The chair of the city’s ethics board said this week she provided a written opinion dismissing conflict of interest allegations leveled by Alderman Brad Will (D-Ward 3) against Mayor Shayne Gallo as “baseless.” But, in response to a Freedom of Information Act request filed by the Kingston Times, city officials claim the report hasn’t crossed their desks yet.
“We absolutely produced a written decision,” said Jean Jacobs, who was appointed to the head of the ethics board by Gallo last year. “If they’re dragging their feet, I don’t like that.”
The issue involves questions raised by Will about Gallo’s relationship with attorney George Redder. In November 2013, Gallo appointed Redder to serve as counsel to the Kingston Local Development Corporation. The job entailed following up on foreclosures, collection actions and other work for the agency at the city’s “municipal rate” of $150 per hour. In an April letter to Council President James Noble, Will questioned the appointment, based on Gallo’s previous relationship with Redder.
Gallo, an attorney, and Redder once shared office space Uptown; Gallo was one of four attorneys listed as “of counsel” on Redder’s letterhead as late as November 2013. The same “of counsel” title was present on signage at Redder’s Wall Street office and on Redder’s e-mail signature. Will argued that Redder’s employment by the KLDC could run afoul of an ethics law passed in 2013 which forbids the awarding of contracts to companies and individuals who have recently been in business relationships with senior city officials. Following Redder’s appointment as KLDC counsel, Gallo’s name was removed from the letterhead and painted over on the office signage.
Gallo responded to Will’s questions at a May meeting of the KLDC. On a recording, a clearly irritated Gallo is heard telling Will that the conflict of interest concerns are “offensive and baseless.” Gallo said his relationship with Redder was simply that of a tenant renting office space in Redder’s office. Gallo added that the situation had been reviewed and cleared by the ethics board and that he would receive documentation of the proceedings “shortly.” Since then, Will said, he has received no information on the ethics board’s findings.
The board was established in late 2012 as part of a new ethics law. The five-member board appointed by the mayor was tasked with making recommendations regarding potential conflicts of interest and other matters. However, more than a year after the bill passed, Will said that he could find no records of the ethics board’s membership, decisions or meeting minutes.
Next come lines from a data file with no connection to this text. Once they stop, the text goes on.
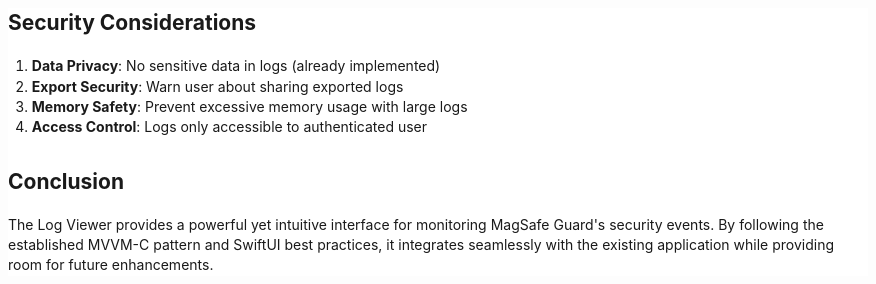 ## Security Considerations

1. **Data Privacy**: No sensitive data in logs (already implemented)
2. **Export Security**: Warn user about sharing exported logs
3. **Memory Safety**: Prevent excessive memory usage with large logs
4. **Access Control**: Logs only accessible to authenticated user

## Conclusion

The Log Viewer provides a powerful yet intuitive interface for monitoring MagSafe Guard's security events. By following the established MVVM-C pattern and SwiftUI best practices, it integrates seamlessly with the existing application while providing room for future enhancements.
“This law was created and enacted,” said Will. “But it does not appear to have been acted on.”
Members: There were meetings
But two members of the board, Jacobs and Uptown business owner Karen Clark Adin, said the board had met twice and had been involved in reviewing Gallo’s relationship with Redder. According to Jacobs, the commission, which also includes Kingston Plaza owner Brad Jordan, former fire chief John Reinhardt and the Rev. Doris Hatcher, held an organizational meeting earlier this year. Since then, it has met once to examine the allegations in Will’s letter.
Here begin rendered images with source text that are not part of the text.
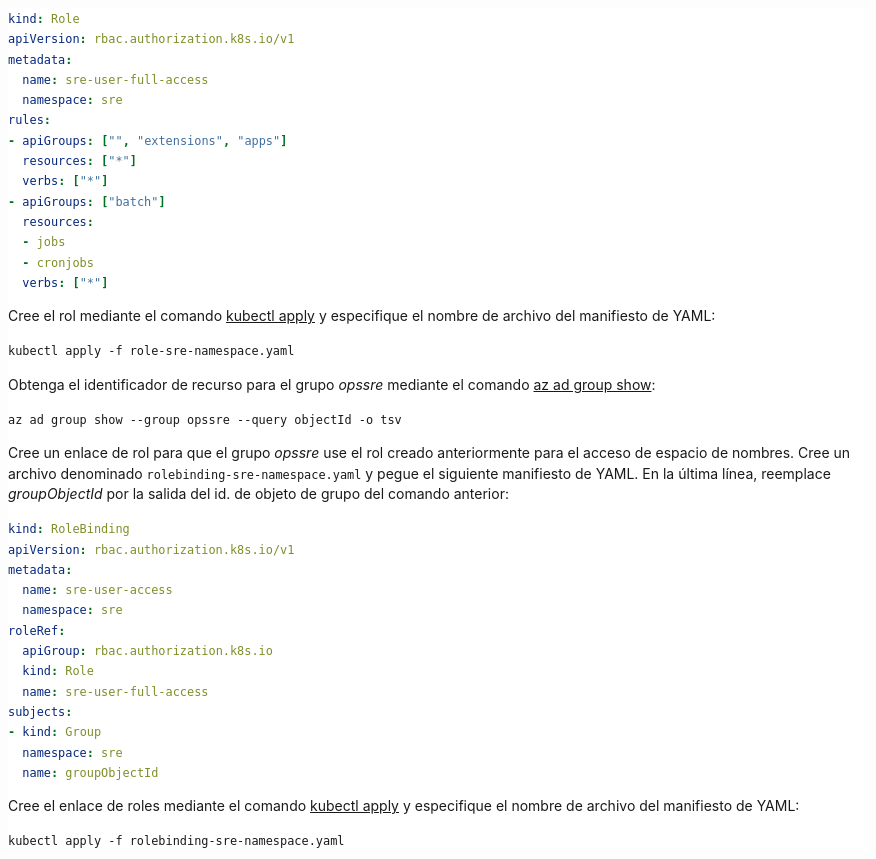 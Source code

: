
 ```yaml
kind: Role
apiVersion: rbac.authorization.k8s.io/v1
metadata:
  name: sre-user-full-access
  namespace: sre
rules:
- apiGroups: ["", "extensions", "apps"]
  resources: ["*"]
  verbs: ["*"]
- apiGroups: ["batch"]
  resources:
  - jobs
  - cronjobs
  verbs: ["*"]
```

Cree el rol mediante el comando [kubectl apply][kubectl-apply] y especifique el nombre de archivo del manifiesto de YAML:

```console
kubectl apply -f role-sre-namespace.yaml
```

Obtenga el identificador de recurso para el grupo *opssre* mediante el comando [az ad group show][az-ad-group-show]:

```azurecli-interactive
az ad group show --group opssre --query objectId -o tsv
```

Cree un enlace de rol para que el grupo *opssre* use el rol creado anteriormente para el acceso de espacio de nombres. Cree un archivo denominado `rolebinding-sre-namespace.yaml` y pegue el siguiente manifiesto de YAML. En la última línea, reemplace *groupObjectId* por la salida del id. de objeto de grupo del comando anterior:

```yaml
kind: RoleBinding
apiVersion: rbac.authorization.k8s.io/v1
metadata:
  name: sre-user-access
  namespace: sre
roleRef:
  apiGroup: rbac.authorization.k8s.io
  kind: Role
  name: sre-user-full-access
subjects:
- kind: Group
  namespace: sre
  name: groupObjectId
```

Cree el enlace de roles mediante el comando [kubectl apply][kubectl-apply] y especifique el nombre de archivo del manifiesto de YAML:

```console
kubectl apply -f rolebinding-sre-namespace.yaml
```


[kubectl-create]: https://kubernetes.io/docs/reference/generated/kubectl/kubectl-commands#create
[kubectl-apply]: https://kubernetes.io/docs/reference/generated/kubectl/kubectl-commands#apply
[kubectl-get]: https://kubernetes.io/docs/reference/generated/kubectl/kubectl-commands#get
[kubectl-run]: https://kubernetes.io/docs/reference/generated/kubectl/kubectl-commands#run
[az-aks-get-credentials]: /cli/azure/aks#az_aks_get_credentials
[install-azure-cli]: /cli/azure/install-azure-cli
[azure-ad-aks-cli]: managed-aad.md
[az-aks-show]: /cli/azure/aks#az_aks_show
[az-ad-group-create]: /cli/azure/ad/group#az_ad_group_create
[az-role-assignment-create]: /cli/azure/role/assignment#az_role_assignment_create
[az-ad-user-create]: /cli/azure/ad/user#az_ad_user_create
[az-ad-group-member-add]: /cli/azure/ad/group/member#az_ad_group_member_add
[az-ad-group-show]: /cli/azure/ad/group#az_ad_group_show
[rbac-authorization]: concepts-identity.md#kubernetes-rbac
[operator-best-practices-identity]: operator-best-practices-identity.md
“We got the letter, we all read it and discussed it and it was just Shayne renting space from George Redder,” said Adin. “There was nothing current, or in recent history that would qualify as a conflict.”
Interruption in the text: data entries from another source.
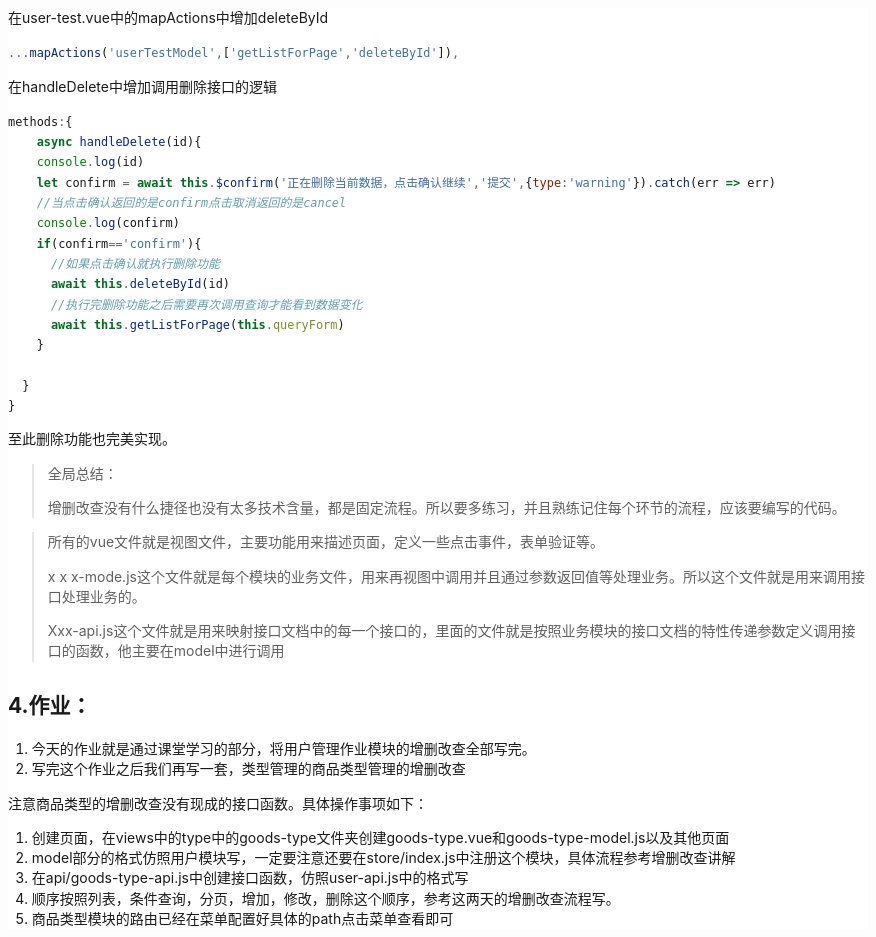 在user-test.vue中的mapActions中增加deleteById

```js
...mapActions('userTestModel',['getListForPage','deleteById']),
```

在handleDelete中增加调用删除接口的逻辑

```js
methods:{
	async handleDelete(id){
    console.log(id)
    let confirm = await this.$confirm('正在删除当前数据，点击确认继续','提交',{type:'warning'}).catch(err => err)
    //当点击确认返回的是confirm点击取消返回的是cancel
    console.log(confirm)
    if(confirm=='confirm'){
      //如果点击确认就执行删除功能
      await this.deleteById(id)
      //执行完删除功能之后需要再次调用查询才能看到数据变化
      await this.getListForPage(this.queryForm)
    }
    
  }
}
```

至此删除功能也完美实现。

> 全局总结：
>
> 增删改查没有什么捷径也没有太多技术含量，都是固定流程。所以要多练习，并且熟练记住每个环节的流程，应该要编写的代码。

>
> 所有的vue文件就是视图文件，主要功能用来描述页面，定义一些点击事件，表单验证等。
>
> x x x-mode.js这个文件就是每个模块的业务文件，用来再视图中调用并且通过参数返回值等处理业务。所以这个文件就是用来调用接口处理业务的。
>
> Xxx-api.js这个文件就是用来映射接口文档中的每一个接口的，里面的文件就是按照业务模块的接口文档的特性传递参数定义调用接口的函数，他主要在model中进行调用


## 4.作业：

1. 今天的作业就是通过课堂学习的部分，将用户管理作业模块的增删改查全部写完。
2. 写完这个作业之后我们再写一套，类型管理的商品类型管理的增删改查

注意商品类型的增删改查没有现成的接口函数。具体操作事项如下：

1. 创建页面，在views中的type中的goods-type文件夹创建goods-type.vue和goods-type-model.js以及其他页面
2. model部分的格式仿照用户模块写，一定要注意还要在store/index.js中注册这个模块，具体流程参考增删改查讲解
3. 在api/goods-type-api.js中创建接口函数，仿照user-api.js中的格式写
4. 顺序按照列表，条件查询，分页，增加，修改，删除这个顺序，参考这两天的增删改查流程写。
5. 商品类型模块的路由已经在菜单配置好具体的path点击菜单查看即可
Jacobs said she, Hatcher and Adin, forming a quorum, sat down with Assistant Corporation Counsel Dan Gartenstein to discuss the issue on April 29. Both Adin and Jacobs said that they did not speak to the mayor or Redder or seek out supporting documents. Instead, they relied on Will’s letter in determining that the conflict of interest allegation was baseless. Jacobs said that after consulting with the board members not present at the meeting she sent a copy of the board’s determination to City Clerk Carly Williams on May 7. But on June 27, in response to a Freedom of Information Act request from the Kingston Times seeking the board’s decision and all related documents, Williams wrote in an e-mail “A formal decision from the ethics board has not been received. We anticipate receiving one shortly.”
A troubling aspect, says Dunn
Council Majority Leader Matt Dunn (D-Ward 1) said this week that the delay in producing the board’s report was just one troubling aspect of enforcement of the ethics law. Dunn said a provision of the law requiring elected officials, appointed commission members and senior city employees to file detailed financial disclosure statements had, apparently, never been enforced. Dunn also said he wondered how thorough the board’s investigation of Gallo and Redder’s business dealings had been if in fact the board had never questioned either man or sought supporting documents.
“Hopefully, they didn’t punt in doing their job, because it is a concern,” said Dunn. “We should be rooting out conflicts of interest — that’s the purpose of the law.”